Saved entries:
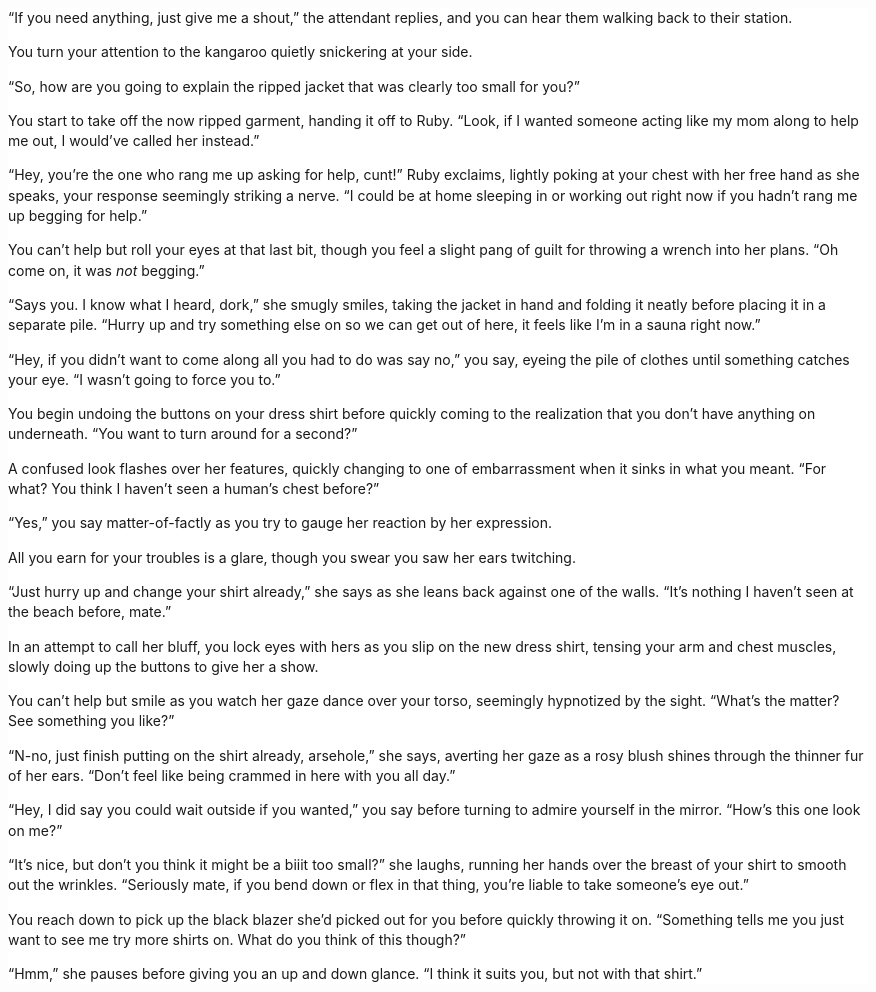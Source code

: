 “If you need anything, just give me a shout,” the attendant replies, and you can hear them walking back to their station.

You turn your attention to the kangaroo quietly snickering at your side.

“So, how are you going to explain the ripped jacket that was clearly too small for you?”

You start to take off the now ripped garment, handing it off to Ruby. “Look, if I wanted someone acting like my mom along to help me out, I would’ve called her instead.”

“Hey, you’re the one who rang me up asking for help, cunt!” Ruby exclaims, lightly poking at your chest with her free hand as she speaks, your response seemingly striking a nerve. “I could be at home sleeping in or working out right now if you hadn’t rang me up begging for help.”

You can’t help but roll your eyes at that last bit, though you feel a slight pang of guilt for throwing a wrench into her plans. “Oh come on, it was *not* begging.”

“Says you. I know what I heard, dork,” she smugly smiles, taking the jacket in hand and folding it neatly before placing it in a separate pile. “Hurry up and try something else on so we can get out of here, it feels like I’m in a sauna right now.”

“Hey, if you didn’t want to come along all you had to do was say no,” you say, eyeing the pile of clothes until something catches your eye. “I wasn’t going to force you to.”

You begin undoing the buttons on your dress shirt before quickly coming to the realization that you don’t have anything on underneath. “You want to turn around for a second?”

A confused look flashes over her features, quickly changing to one of embarrassment when it sinks in what you meant. “For what? You think I haven’t seen a human’s chest before?”

“Yes,” you say matter-of-factly as you try to gauge her reaction by her expression.

All you earn for your troubles is a glare, though you swear you saw her ears twitching. 

“Just hurry up and change your shirt already,” she says as she leans back against one of the walls. “It’s nothing I haven’t seen at the beach before, mate.”

In an attempt to call her bluff, you lock eyes with hers as you slip on the new dress shirt, tensing your arm and chest muscles, slowly doing up the buttons to give her a show. 

You can’t help but smile as you watch her gaze dance over your torso, seemingly hypnotized by the sight. “What’s the matter? See something you like?”

“N-no, just finish putting on the shirt already, arsehole,” she says, averting her gaze as a rosy blush shines through the thinner fur of her ears. “Don’t feel like being crammed in here with you all day.”

“Hey, I did say you could wait outside if you wanted,” you say before turning to admire yourself in the mirror. “How’s this one look on me?”

“It’s nice, but don’t you think it might be a biiit too small?” she laughs, running her hands over the breast of your shirt to smooth out the wrinkles. “Seriously mate, if you bend down or flex in that thing, you’re liable to take someone’s eye out.”

You reach down to pick up the black blazer she’d picked out for you before quickly throwing it on. “Something tells me you just want to see me try more shirts on. What do you think of this though?”

“Hmm,” she pauses before giving you an up and down glance. “I think it suits you, but not with that shirt.”
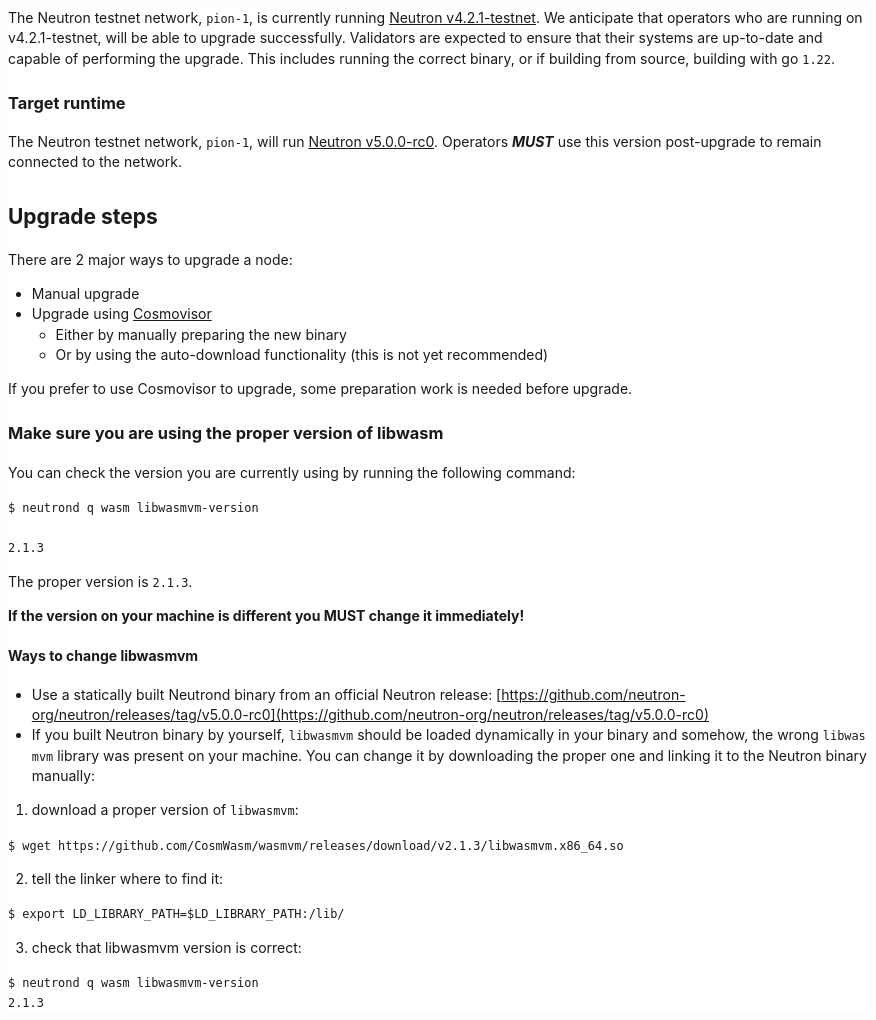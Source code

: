 The Neutron testnet network, `pion-1`, is currently running [Neutron v4.2.1-testnet](https://github.com/neutron-org/neutron/releases/tag/v4.2.1-testnet). We anticipate that operators who are running on v4.2.1-testnet, will be able to upgrade successfully. Validators are expected to ensure that their systems are up-to-date and capable of performing the upgrade. This includes running the correct binary, or if building from source, building with go `1.22`.

### Target runtime

The Neutron testnet network, `pion-1`, will run [Neutron v5.0.0-rc0](https://github.com/neutron-org/neutron/releases/tag/v5.0.0-rc0). Operators _**MUST**_ use this version post-upgrade to remain connected to the network.

## Upgrade steps

There are 2 major ways to upgrade a node:

- Manual upgrade
- Upgrade using [Cosmovisor](https://pkg.go.dev/cosmossdk.io/tools/cosmovisor)
    - Either by manually preparing the new binary
    - Or by using the auto-download functionality (this is not yet recommended)

If you prefer to use Cosmovisor to upgrade, some preparation work is needed before upgrade.

### Make sure you are using the proper version of libwasm

You can check the version you are currently using by running the following command:
```
$ neutrond q wasm libwasmvm-version

2.1.3
```
The proper version is `2.1.3`.

**If the version on your machine is different you MUST change it immediately!**

#### Ways to change libwasmvm

- Use a statically built Neutrond binary from an official Neutron release: [https://github.com/neutron-org/neutron/releases/tag/v5.0.0-rc0](https://github.com/neutron-org/neutron/releases/tag/v5.0.0-rc0)
- If you built Neutron binary by yourself, `libwasmvm` should be loaded dynamically in your binary and somehow, the wrong `libwasmvm` library was present on your machine. You can change it by downloading the proper one and linking it to the Neutron binary manually:
1. download a proper version of `libwasmvm`:

```
$ wget https://github.com/CosmWasm/wasmvm/releases/download/v2.1.3/libwasmvm.x86_64.so
```

2. tell the linker where to find it:
```
$ export LD_LIBRARY_PATH=$LD_LIBRARY_PATH:/lib/
```

3. check that libwasmvm version is correct:
```
$ neutrond q wasm libwasmvm-version
2.1.3
```
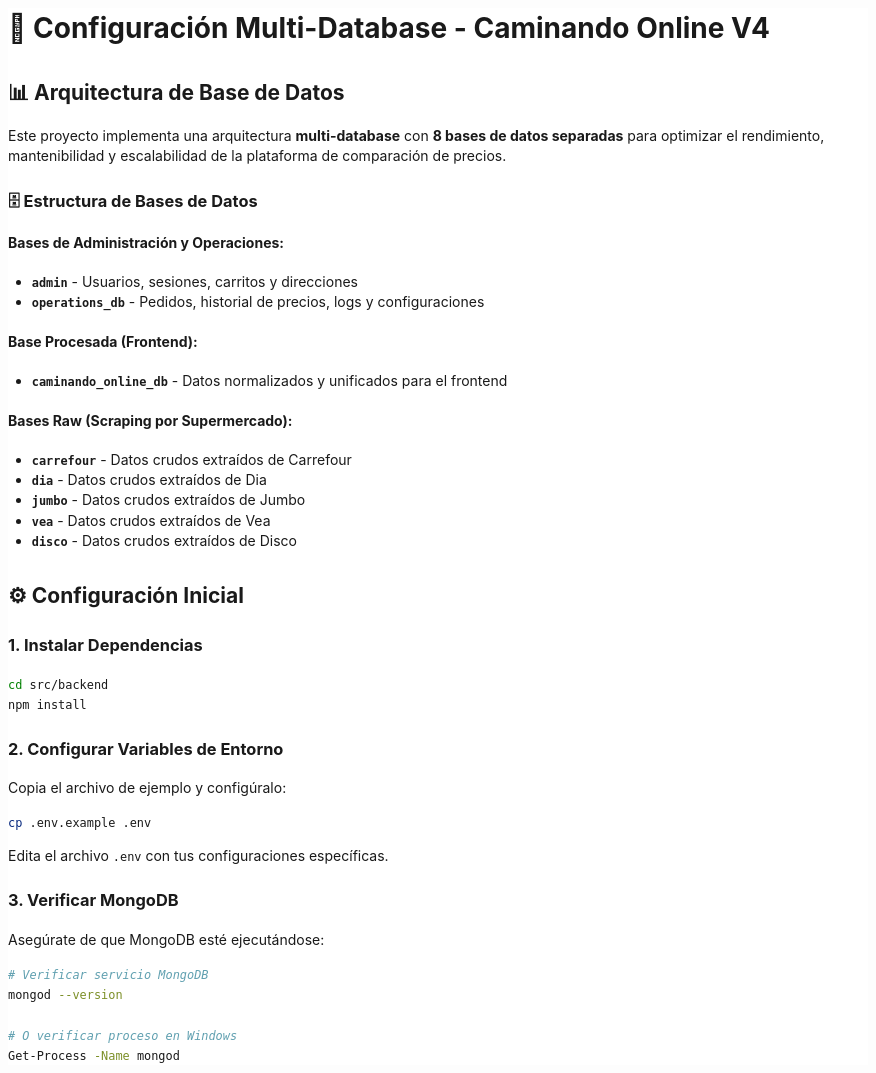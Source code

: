# 🚀 Configuración Multi-Database - Caminando Online V4

## 📊 Arquitectura de Base de Datos

Este proyecto implementa una arquitectura **multi-database** con **8 bases de datos separadas** para optimizar el rendimiento, mantenibilidad y escalabilidad de la plataforma de comparación de precios.

### 🗄️ Estructura de Bases de Datos

#### **Bases de Administración y Operaciones:**
- **`admin`** - Usuarios, sesiones, carritos y direcciones
- **`operations_db`** - Pedidos, historial de precios, logs y configuraciones

#### **Base Procesada (Frontend):**
- **`caminando_online_db`** - Datos normalizados y unificados para el frontend

#### **Bases Raw (Scraping por Supermercado):**
- **`carrefour`** - Datos crudos extraídos de Carrefour
- **`dia`** - Datos crudos extraídos de Dia
- **`jumbo`** - Datos crudos extraídos de Jumbo
- **`vea`** - Datos crudos extraídos de Vea
- **`disco`** - Datos crudos extraídos de Disco

## ⚙️ Configuración Inicial

### 1. Instalar Dependencias

```bash
cd src/backend
npm install
```

### 2. Configurar Variables de Entorno

Copia el archivo de ejemplo y configúralo:

```bash
cp .env.example .env
```

Edita el archivo `.env` con tus configuraciones específicas.

### 3. Verificar MongoDB

Asegúrate de que MongoDB esté ejecutándose:

```bash
# Verificar servicio MongoDB
mongod --version

# O verificar proceso en Windows
Get-Process -Name mongod
```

**Problem description:** Return only those lines that run from the one containing "## ⚙️ Configuración Inicial" through the end of the entries, keeping each exactly as written.

**Exercise answer:**
## ⚙️ Configuración Inicial

### 1. Instalar Dependencias

```bash
cd src/backend
npm install
```

### 2. Configurar Variables de Entorno

Copia el archivo de ejemplo y configúralo:

```bash
cp .env.example .env
```

Edita el archivo `.env` con tus configuraciones específicas.

### 3. Verificar MongoDB

Asegúrate de que MongoDB esté ejecutándose:

```bash
# Verificar servicio MongoDB
mongod --version

# O verificar proceso en Windows
Get-Process -Name mongod
```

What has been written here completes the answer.